Transparency is key. Encouraging people to disclose how they used AI allows for honest conversations about what counts as misuse versus smart augmentation. Institutions — academic and professional — can lead the way by creating environments where such disclosures are normalized and even rewarded. Instead of asking “did you use AI?” we should ask: How did you use it? What parts did you contribute? What judgments did you make?
We need to treat AI collaboration as a skill in its own right – an understanding that is already occurring. Knowing how to prompt, question, verify, and reframe AI output is not trivial. It requires creativity, clarity, and critical thinking. Just as using a calculator doesn’t mean someone can’t do math, using a chatbot doesn’t mean someone lacks ideas. In fact, using AI effectively — balancing its capabilities with your own judgment — will become a hallmark of high competence in the near future.

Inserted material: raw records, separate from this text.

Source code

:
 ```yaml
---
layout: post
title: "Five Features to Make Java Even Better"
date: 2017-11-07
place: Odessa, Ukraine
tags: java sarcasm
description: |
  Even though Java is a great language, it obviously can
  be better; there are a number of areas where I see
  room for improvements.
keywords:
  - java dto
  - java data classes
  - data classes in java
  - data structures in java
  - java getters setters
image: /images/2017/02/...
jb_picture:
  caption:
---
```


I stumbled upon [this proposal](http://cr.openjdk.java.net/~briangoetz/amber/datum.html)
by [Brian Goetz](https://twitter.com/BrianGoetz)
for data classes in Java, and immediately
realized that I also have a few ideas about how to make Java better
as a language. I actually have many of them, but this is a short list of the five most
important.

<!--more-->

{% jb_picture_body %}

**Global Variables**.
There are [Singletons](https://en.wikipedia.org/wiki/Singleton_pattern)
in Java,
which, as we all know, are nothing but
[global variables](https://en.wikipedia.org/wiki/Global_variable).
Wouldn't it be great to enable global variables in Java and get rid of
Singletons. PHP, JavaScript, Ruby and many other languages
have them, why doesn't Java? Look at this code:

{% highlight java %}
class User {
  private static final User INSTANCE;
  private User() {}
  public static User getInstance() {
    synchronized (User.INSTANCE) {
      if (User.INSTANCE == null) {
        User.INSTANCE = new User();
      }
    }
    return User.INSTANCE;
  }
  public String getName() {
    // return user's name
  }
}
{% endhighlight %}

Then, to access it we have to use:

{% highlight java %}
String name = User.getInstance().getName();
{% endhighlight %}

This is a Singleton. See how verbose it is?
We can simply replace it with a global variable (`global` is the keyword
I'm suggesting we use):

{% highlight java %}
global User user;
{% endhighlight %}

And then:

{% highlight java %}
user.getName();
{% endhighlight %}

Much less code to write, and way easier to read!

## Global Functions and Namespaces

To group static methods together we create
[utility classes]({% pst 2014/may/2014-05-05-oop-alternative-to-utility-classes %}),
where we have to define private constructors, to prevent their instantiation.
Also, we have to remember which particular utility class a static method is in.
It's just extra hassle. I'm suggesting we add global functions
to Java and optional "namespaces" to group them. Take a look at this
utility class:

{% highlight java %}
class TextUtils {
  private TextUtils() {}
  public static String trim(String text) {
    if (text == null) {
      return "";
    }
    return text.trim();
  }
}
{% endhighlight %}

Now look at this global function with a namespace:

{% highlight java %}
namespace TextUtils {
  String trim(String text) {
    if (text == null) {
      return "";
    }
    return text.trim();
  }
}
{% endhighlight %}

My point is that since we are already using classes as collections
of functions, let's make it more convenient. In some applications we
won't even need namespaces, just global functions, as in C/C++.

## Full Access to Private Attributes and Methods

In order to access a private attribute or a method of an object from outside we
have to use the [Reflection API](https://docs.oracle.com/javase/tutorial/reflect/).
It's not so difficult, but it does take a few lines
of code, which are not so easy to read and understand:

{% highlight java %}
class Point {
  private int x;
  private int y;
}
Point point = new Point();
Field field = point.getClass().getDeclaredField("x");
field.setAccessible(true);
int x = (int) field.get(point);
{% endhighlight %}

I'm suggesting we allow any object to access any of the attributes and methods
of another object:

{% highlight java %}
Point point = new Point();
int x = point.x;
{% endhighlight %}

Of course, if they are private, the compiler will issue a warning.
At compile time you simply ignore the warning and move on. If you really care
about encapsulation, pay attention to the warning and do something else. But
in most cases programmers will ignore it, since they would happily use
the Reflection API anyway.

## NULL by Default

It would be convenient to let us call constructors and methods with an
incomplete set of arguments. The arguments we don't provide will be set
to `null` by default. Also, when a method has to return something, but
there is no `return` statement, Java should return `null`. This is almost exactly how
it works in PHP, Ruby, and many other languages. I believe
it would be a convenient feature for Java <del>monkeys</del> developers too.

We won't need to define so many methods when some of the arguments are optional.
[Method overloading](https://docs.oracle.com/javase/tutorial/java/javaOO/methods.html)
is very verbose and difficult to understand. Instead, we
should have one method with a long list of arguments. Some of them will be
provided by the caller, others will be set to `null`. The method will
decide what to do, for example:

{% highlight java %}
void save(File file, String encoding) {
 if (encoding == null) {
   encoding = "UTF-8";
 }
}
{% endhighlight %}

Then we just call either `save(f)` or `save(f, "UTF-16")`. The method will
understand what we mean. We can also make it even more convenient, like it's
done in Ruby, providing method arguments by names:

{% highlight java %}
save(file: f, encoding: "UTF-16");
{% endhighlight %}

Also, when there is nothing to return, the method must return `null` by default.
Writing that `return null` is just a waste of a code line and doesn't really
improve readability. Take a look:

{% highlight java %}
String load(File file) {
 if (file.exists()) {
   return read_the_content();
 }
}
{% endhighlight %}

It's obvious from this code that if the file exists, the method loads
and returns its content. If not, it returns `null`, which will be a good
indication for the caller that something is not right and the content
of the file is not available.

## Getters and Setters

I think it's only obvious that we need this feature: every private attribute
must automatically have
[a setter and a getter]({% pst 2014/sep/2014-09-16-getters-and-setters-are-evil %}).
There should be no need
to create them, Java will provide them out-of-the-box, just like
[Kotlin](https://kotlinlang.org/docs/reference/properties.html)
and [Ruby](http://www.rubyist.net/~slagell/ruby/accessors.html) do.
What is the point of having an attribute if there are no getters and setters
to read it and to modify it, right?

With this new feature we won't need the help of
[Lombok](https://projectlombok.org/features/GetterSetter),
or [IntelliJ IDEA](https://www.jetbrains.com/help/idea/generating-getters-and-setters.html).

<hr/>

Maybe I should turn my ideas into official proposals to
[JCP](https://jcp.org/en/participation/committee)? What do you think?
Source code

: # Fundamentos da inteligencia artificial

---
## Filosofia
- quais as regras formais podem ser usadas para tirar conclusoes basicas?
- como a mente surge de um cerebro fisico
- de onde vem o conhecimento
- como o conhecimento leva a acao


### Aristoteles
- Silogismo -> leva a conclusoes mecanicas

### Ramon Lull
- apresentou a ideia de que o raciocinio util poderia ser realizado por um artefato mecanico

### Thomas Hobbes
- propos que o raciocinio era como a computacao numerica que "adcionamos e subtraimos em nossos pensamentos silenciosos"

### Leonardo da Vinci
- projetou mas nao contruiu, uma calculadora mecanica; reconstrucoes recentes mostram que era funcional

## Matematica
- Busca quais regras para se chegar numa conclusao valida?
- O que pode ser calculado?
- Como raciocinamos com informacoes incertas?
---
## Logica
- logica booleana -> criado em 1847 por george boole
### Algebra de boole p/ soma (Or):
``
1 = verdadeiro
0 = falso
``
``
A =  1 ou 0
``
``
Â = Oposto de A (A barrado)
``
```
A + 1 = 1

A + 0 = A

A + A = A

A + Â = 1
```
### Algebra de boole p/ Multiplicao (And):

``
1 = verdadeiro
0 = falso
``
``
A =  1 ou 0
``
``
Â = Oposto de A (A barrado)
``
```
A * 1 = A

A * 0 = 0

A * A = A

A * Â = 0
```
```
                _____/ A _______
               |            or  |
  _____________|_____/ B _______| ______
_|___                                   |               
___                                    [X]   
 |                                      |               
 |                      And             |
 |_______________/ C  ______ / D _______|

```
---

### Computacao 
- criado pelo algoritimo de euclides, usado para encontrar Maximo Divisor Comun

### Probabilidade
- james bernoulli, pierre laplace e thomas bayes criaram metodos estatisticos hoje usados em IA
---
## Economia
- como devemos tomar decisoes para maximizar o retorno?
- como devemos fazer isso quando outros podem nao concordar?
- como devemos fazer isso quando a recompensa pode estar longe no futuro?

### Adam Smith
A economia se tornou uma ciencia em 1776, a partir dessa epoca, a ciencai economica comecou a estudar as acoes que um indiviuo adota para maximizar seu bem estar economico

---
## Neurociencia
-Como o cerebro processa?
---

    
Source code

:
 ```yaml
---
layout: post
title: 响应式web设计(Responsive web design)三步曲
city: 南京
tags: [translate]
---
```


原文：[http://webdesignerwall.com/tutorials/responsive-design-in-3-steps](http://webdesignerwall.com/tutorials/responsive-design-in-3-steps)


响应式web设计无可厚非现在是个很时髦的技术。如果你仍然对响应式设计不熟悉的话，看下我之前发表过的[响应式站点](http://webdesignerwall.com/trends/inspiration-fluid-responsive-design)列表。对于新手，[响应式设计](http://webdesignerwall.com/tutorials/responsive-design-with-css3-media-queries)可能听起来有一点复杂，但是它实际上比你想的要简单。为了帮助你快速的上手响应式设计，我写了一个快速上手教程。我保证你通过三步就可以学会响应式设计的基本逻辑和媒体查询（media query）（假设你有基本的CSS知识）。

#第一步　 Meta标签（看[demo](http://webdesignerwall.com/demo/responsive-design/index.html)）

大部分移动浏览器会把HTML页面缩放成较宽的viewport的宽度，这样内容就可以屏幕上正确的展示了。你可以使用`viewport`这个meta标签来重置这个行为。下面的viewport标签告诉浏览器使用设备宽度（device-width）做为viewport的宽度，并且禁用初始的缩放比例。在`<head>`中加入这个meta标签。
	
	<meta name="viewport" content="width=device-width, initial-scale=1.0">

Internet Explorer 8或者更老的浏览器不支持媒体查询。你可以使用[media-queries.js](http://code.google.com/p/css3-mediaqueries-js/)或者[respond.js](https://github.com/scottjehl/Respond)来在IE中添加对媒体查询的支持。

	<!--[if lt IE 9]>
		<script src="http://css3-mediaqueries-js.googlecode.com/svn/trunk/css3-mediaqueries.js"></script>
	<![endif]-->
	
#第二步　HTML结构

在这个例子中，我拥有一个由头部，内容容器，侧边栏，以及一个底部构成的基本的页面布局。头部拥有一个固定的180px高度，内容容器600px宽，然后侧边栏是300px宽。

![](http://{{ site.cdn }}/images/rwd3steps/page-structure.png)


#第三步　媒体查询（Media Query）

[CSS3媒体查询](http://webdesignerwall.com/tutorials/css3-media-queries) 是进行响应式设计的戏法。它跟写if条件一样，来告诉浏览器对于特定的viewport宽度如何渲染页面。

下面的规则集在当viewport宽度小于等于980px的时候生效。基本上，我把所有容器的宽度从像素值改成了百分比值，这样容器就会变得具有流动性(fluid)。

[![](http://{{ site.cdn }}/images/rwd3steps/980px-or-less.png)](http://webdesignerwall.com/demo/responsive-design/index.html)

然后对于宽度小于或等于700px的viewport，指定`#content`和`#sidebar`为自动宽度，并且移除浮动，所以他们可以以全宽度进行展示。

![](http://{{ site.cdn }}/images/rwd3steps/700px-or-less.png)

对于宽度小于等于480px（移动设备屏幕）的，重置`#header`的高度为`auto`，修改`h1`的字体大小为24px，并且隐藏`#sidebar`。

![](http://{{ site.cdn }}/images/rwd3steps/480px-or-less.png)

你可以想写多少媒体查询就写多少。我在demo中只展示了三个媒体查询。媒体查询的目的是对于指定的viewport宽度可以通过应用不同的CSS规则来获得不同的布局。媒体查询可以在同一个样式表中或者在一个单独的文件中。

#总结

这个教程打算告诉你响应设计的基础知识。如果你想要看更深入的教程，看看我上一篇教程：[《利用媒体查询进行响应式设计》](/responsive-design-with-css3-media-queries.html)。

That said, limitations are critical in education especially. No system can function if it doesn’t assess whether students can perform basic tasks on their own. Grades and degrees must reflect a person’s actual knowledge and capabilities – and in most fields a merely rudimentary knowledge combined with AI skills should not be enough. That means maintaining testing environments where no digital assistance is allowed: no AI, no devices, no auto-complete. Not because we fear AI, but because we need baselines for unassisted human performance. Just as a pilot must demonstrate the ability to fly without autopilot, a student must be able to reason and write without AI.
If we abandon those baselines, we risk something greater than declining standards. We risk allowing AI to become a counterfeit version of ourselves — standing in for skills and thought processes we no longer bother to develop. A society full of people who rely on tools they don’t understand or control is not empowered. It is a hollow and brittle one.
So we need to evolve our cultural expectations around authorship and effort. That means distinguishing between mindless automation and thoughtful collaboration. AI is here to stay, and the institutions that figure out how to integrate it with integrity will have a distinct advantage. If we get this balance right, AI can make us sharper, faster, and more capable. If we get it wrong, it will yield mediocre humans with diluted standards. The choice is not between mastery and honesty. We need them both.
Veteran entrepreneur Ronni Zahavi is the founder and CEO of HiBob, an HR technology innovator and AI-driven unicorn.
Welcome Mr. Zahavi! Looking forward to future articles containing valuable insights into AI and the new world!
It has been proven that AI can both lie and just make things up. This along with the fact that it never shows the "thought" or logical process steps it took to create the content, or the source material used makes it dangerous. One view of AI is that it is just a super librarian, searching for material instantly instead of requiring laborious multiple searches by a human. Its major flaws are that it provides material with no validation of what it produces and with the lying and making things up, it can be disastrous if mindlessly used by lazy people. Lastly, its use can slowly degrade the users cognitive abilities as they no longer have to think or problem solve.